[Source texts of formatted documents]
BEGIN
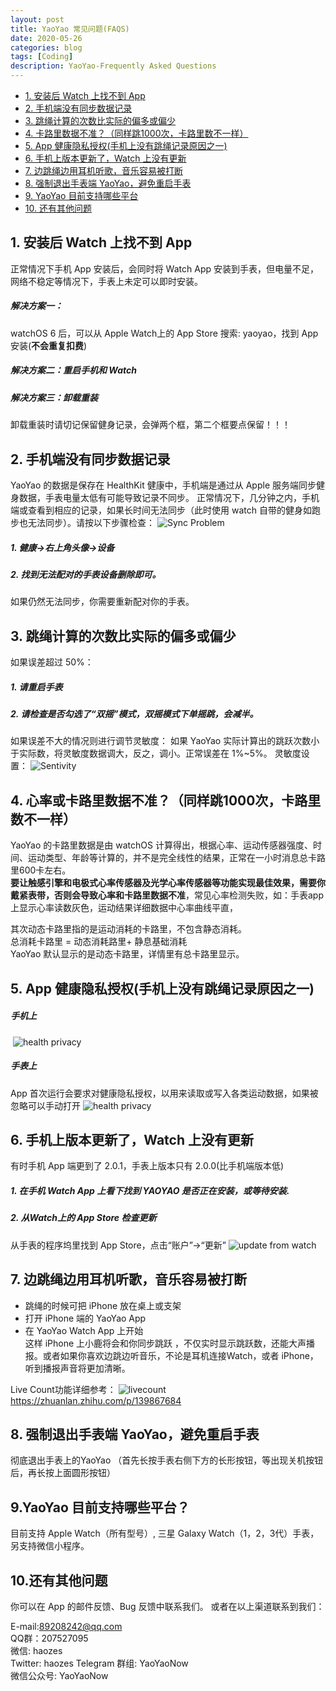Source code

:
 ```yaml
---
layout: post
title: YaoYao 常见问题(FAQS)
date: 2020-05-26
categories: blog
tags: [Coding]
description: YaoYao-Frequently Asked Questions
---
```

* [1. 安装后 Watch 上找不到 App](#WatchApp)
* [2. 手机端没有同步数据记录](#2)
* [3. 跳绳计算的次数比实际的偏多或偏少](#-1)
* [4. 卡路里数据不准？（同样跳1000次，卡路里数不一样）](#-1)
* [5. App 健康隐私授权(手机上没有跳绳记录原因之一)](#App)
* [6. 手机上版本更新了，Watch 上没有更新](#Watch)
* [7. 边跳绳边用耳机听歌，音乐容易被打断](#LiveCount)
* [8. 强制退出手表端 YaoYao，避免重启手表](#YaoYao)
* [9. YaoYao 目前支持哪些平台](#platform)
* [10. 还有其他问题](#-1)

##  <a name='WatchApp'></a>1. 安装后 Watch 上找不到 App
正常情况下手机 App 安装后，会同时将 Watch App 安装到手表，但电量不足，网络不稳定等情况下，手表上未定可以即时安装。 

#####  解决方案一：
watchOS 6 后，可以从 Apple Watch上的 App Store 搜索: yaoyao，找到 App 安装(__不会重复扣费__)

##### 解决方案二：重启手机和 Watch

#####  解决方案三：卸载重装
卸载重装时请切记保留健身记录，会弹两个框，第二个框要点保留！！！


##  <a name='2'></a>2. 手机端没有同步数据记录
YaoYao 的数据是保存在 HealthKit 健康中，手机端是通过从 Apple 服务端同步健身数据，手表电量太低有可能导致记录不同步。
正常情况下，几分钟之内，手机端或查看到相应的记录，如果长时间无法同步（此时使用 watch 自带的健身如跑步也无法同步）。请按以下步骤检查：
![Sync Problem](http://cdn.onlytalk.top/blog/faq-2.jpg)
#####  1. 健康->右上角头像->设备
#####  2. 找到无法配对的手表设备删除即可。
如果仍然无法同步，你需要重新配对你的手表。


##  <a name='-1'></a>3. 跳绳计算的次数比实际的偏多或偏少
如果误差超过 50%：
#####  1. 请重启手表
#####  2. 请检查是否勾选了“双摇”模式，双摇模式下单摇跳，会减半。
如果误差不大的情况则进行调节灵敏度：
如果 YaoYao 实际计算出的跳跃次数小于实际数，将灵敏度数据调大，反之，调小。正常误差在 1%~5%。
灵敏度设置：
![Sentivity](http://cdn.onlytalk.top/blog/faq4_zh.jpg)


##  <a name='-1'></a>4. 心率或卡路里数据不准？（同样跳1000次，卡路里数不一样）
YaoYao 的卡路里数据是由 watchOS 计算得出，根据心率、运动传感器强度、时间、运动类型、年龄等计算的，并不是完全线性的结果，正常在一小时消息总卡路里600卡左右。  
__要让触感引擎和电极式心率传感器及光学心率传感器等功能实现最佳效果，需要你戴紧表带，否则会导致心率和卡路里数据不准__，常见心率检测失败，如：手表app 上显示心率读数灰色，运动结果详细数据中心率曲线平直，

其次动态卡路里指的是运动消耗的卡路里，不包含静态消耗。  
总消耗卡路里 = 动态消耗路里+ 静息基础消耗  
YaoYao 默认显示的是动态卡路里，详情里有总卡路里显示。

##  <a name='App'></a>5. App 健康隐私授权(手机上没有跳绳记录原因之一)
#####  手机上
 ![health privacy](http://cdn.onlytalk.top/blog/faq6_1_cn.jpg)

#####  手表上
App 首次运行会要求对健康隐私授权，以用来读取或写入各类运动数据，如果被忽略可以手动打开
![health privacy](http://cdn.onlytalk.top/blog/faq6_cn.jpg)


##  <a name='Watch'></a>6. 手机上版本更新了，Watch 上没有更新
有时手机 App 端更到了 2.0.1，手表上版本只有 2.0.0(比手机端版本低)
#####  1. 在手机 Watch App 上看下找到 YAOYAO 是否正在安装，或等待安装.
#####  2. 从Watch上的 App Store 检查更新
 从手表的程序坞里找到 App Store，点击“账户”->“更新”
 ![update from watch](http://cdn.onlytalk.top/blog/faq-3_zh.jpg)

##  <a name='LiveCount'></a>7. 边跳绳边用耳机听歌，音乐容易被打断
- 跳绳的时候可把 iPhone 放在桌上或支架  
- 打开 iPhone 端的 YaoYao App  
- 在 YaoYao Watch App 上开始  
这样 iPhone 上小鹿将会和你同步跳跃 ，不仅实时显示跳跃数，还能大声播报。或者如果你喜欢边跳边听音乐，不论是耳机连接Watch，或者 iPhone，听到播报声音将更加清晰。 

Live Count功能详细参考：
![livecount](https://cdn.sspai.com/2020/05/12/edf762cb42cef688570528e37c4a175e.gif)
https://zhuanlan.zhihu.com/p/139867684

##  <a name='YaoYao'></a>8. 强制退出手表端 YaoYao，避免重启手表
彻底退出手表上的YaoYao （首先长按手表右侧下方的长形按钮，等出现关机按钮后，再长按上面圆形按钮）

##  <a name='platform'></a>9.YaoYao 目前支持哪些平台？
目前支持 Apple Watch（所有型号）, 三星 Galaxy Watch（1，2，3代）手表，另支持微信小程序。 

##  <a name='-1'></a>10.还有其他问题
你可以在 App 的邮件反馈、Bug 反馈中联系我们。
或者在以上渠道联系到我们： 

E-mail:89208242@qq.com  
QQ群：207527095  
微信: haozes  
Twitter: haozes
Telegram 群组: YaoYaoNow  
微信公众号: YaoYaoNow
END
Only a verbatim transcription of the lines from the one containing "name='YaoYao'></a>8. 强制退出手表端 YaoYao，避免重启手表" through the last line of the records counts as the answer.

##  <a name='YaoYao'></a>8. 强制退出手表端 YaoYao，避免重启手表
彻底退出手表上的YaoYao （首先长按手表右侧下方的长形按钮，等出现关机按钮后，再长按上面圆形按钮）

##  <a name='platform'></a>9.YaoYao 目前支持哪些平台？
目前支持 Apple Watch（所有型号）, 三星 Galaxy Watch（1，2，3代）手表，另支持微信小程序。 

##  <a name='-1'></a>10.还有其他问题
你可以在 App 的邮件反馈、Bug 反馈中联系我们。
或者在以上渠道联系到我们： 

E-mail:89208242@qq.com  
QQ群：207527095  
微信: haozes  
Twitter: haozes
Telegram 群组: YaoYaoNow  
微信公众号: YaoYaoNow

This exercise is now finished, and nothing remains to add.